Invasive Species Compendium

Detailed coverage of invasive species threatening livelihoods and the environment worldwide

Abstract

Toxicity of various road-deicing salts to Asian clams (Corbicula fluminea).

Abstract

Humans are altering environments by destroying habitats, introducing species, and releasing pollution. One emergent pollutant is the salinization of freshwater habitats from road-deicing salts. Government agencies have set thresholds to protect freshwater ecosystems, yet these values are exceeded in many systems. The present study investigated the tolerance of Asian clams (Corbicula fluminea), a common invasive bivalve, to the common road salt (sodium chloride [NaCl]) and 2 alternatives (magnesium chloride [MgCl2] and calcium chloride [CaCl2]).
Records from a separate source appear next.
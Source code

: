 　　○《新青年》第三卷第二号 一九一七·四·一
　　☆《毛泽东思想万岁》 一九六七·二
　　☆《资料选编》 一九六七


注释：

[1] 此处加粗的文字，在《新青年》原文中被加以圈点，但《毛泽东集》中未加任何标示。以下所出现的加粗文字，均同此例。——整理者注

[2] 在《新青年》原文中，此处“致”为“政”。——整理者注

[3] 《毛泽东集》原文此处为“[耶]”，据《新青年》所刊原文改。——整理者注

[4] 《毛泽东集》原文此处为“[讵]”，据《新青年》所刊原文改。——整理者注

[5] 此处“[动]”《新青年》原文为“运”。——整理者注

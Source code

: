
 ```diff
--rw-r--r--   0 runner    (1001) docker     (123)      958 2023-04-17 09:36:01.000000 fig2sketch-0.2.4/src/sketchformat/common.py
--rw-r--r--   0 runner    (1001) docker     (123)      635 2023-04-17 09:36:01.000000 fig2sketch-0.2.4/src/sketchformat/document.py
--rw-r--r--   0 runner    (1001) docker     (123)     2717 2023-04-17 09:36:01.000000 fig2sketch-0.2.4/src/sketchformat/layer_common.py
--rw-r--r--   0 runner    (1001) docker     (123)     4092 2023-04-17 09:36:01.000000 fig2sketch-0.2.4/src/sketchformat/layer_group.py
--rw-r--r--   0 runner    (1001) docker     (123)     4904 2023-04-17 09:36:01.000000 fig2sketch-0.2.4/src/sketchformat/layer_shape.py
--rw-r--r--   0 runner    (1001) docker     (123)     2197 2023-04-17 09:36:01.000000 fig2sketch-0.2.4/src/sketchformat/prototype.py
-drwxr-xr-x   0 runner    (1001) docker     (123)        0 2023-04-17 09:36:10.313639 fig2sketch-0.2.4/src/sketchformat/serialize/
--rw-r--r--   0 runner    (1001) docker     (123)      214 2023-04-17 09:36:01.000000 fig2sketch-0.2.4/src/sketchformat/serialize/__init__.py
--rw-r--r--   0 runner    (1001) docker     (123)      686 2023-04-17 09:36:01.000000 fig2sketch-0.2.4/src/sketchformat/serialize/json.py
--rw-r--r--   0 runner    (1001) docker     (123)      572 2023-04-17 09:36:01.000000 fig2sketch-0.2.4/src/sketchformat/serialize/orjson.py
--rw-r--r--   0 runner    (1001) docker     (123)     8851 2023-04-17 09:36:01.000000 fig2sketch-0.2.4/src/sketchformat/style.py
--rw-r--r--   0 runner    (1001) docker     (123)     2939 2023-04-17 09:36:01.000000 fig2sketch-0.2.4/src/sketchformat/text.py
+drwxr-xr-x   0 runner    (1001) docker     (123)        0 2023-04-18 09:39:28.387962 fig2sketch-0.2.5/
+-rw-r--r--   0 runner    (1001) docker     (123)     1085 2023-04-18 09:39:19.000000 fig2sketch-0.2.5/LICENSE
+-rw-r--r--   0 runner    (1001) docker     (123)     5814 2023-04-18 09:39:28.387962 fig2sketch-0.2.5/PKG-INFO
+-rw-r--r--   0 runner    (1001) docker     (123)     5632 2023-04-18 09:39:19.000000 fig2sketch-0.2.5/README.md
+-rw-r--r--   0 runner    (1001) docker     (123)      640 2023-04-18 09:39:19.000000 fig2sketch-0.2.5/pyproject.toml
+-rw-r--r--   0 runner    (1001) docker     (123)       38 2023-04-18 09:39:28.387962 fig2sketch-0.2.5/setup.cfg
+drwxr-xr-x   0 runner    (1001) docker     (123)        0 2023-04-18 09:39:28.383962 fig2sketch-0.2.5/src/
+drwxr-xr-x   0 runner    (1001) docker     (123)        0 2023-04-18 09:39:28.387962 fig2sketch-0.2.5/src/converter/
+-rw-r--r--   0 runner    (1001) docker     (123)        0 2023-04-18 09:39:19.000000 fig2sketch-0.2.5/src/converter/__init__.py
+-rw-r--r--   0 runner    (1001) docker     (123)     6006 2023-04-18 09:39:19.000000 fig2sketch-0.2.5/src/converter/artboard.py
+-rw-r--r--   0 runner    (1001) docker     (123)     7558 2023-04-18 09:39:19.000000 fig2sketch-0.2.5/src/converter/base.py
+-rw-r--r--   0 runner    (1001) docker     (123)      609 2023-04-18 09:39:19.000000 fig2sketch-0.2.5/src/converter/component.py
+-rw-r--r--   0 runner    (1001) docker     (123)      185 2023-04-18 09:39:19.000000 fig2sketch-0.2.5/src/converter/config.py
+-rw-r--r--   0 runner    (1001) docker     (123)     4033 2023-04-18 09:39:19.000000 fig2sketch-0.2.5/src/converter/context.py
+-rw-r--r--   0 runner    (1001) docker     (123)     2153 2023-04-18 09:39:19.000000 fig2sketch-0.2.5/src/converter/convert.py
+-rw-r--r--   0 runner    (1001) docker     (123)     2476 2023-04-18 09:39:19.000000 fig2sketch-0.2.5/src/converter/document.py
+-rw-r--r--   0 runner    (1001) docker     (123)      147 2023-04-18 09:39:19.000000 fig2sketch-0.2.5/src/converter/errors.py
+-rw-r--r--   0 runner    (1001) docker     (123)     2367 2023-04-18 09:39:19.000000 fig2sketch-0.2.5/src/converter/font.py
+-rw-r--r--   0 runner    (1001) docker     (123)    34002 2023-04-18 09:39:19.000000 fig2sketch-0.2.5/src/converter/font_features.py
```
Experiments conducted at 4 and 8 d revealed that Asian clams are very salt tolerant. The median lethal concentration after 4 d of exposure (LC504-d) estimate was 2162 mg Cl-/L for MgCl2, 3554 mg Cl-/L for CaCl2, and more than 22 581 mg Cl-/L for NaCl, which were all significantly different from each other (p≤0.05). The LC508-d values were significantly different (p≤0.05) from each other and from the LC504-d values, and were estimated to be 1769 mg Cl-/L for MgCl2, 2235 Cl-/L for CaCl2, and 10 069 mg Cl-/L for NaCl. Mortality was determined using 2 methods: either no response after exposure or no response after being in freshwater following exposure. For the majority of the LC50s, these methods were not significantly different (p>0.05). The high salt tolerance of Asian clams is a concern because of their transportation in ballast water between aquatic ecosystems. Furthermore, salt-tolerant organisms may outcompete sensitive organisms in salinized ecosystems, which may alter ecosystem services.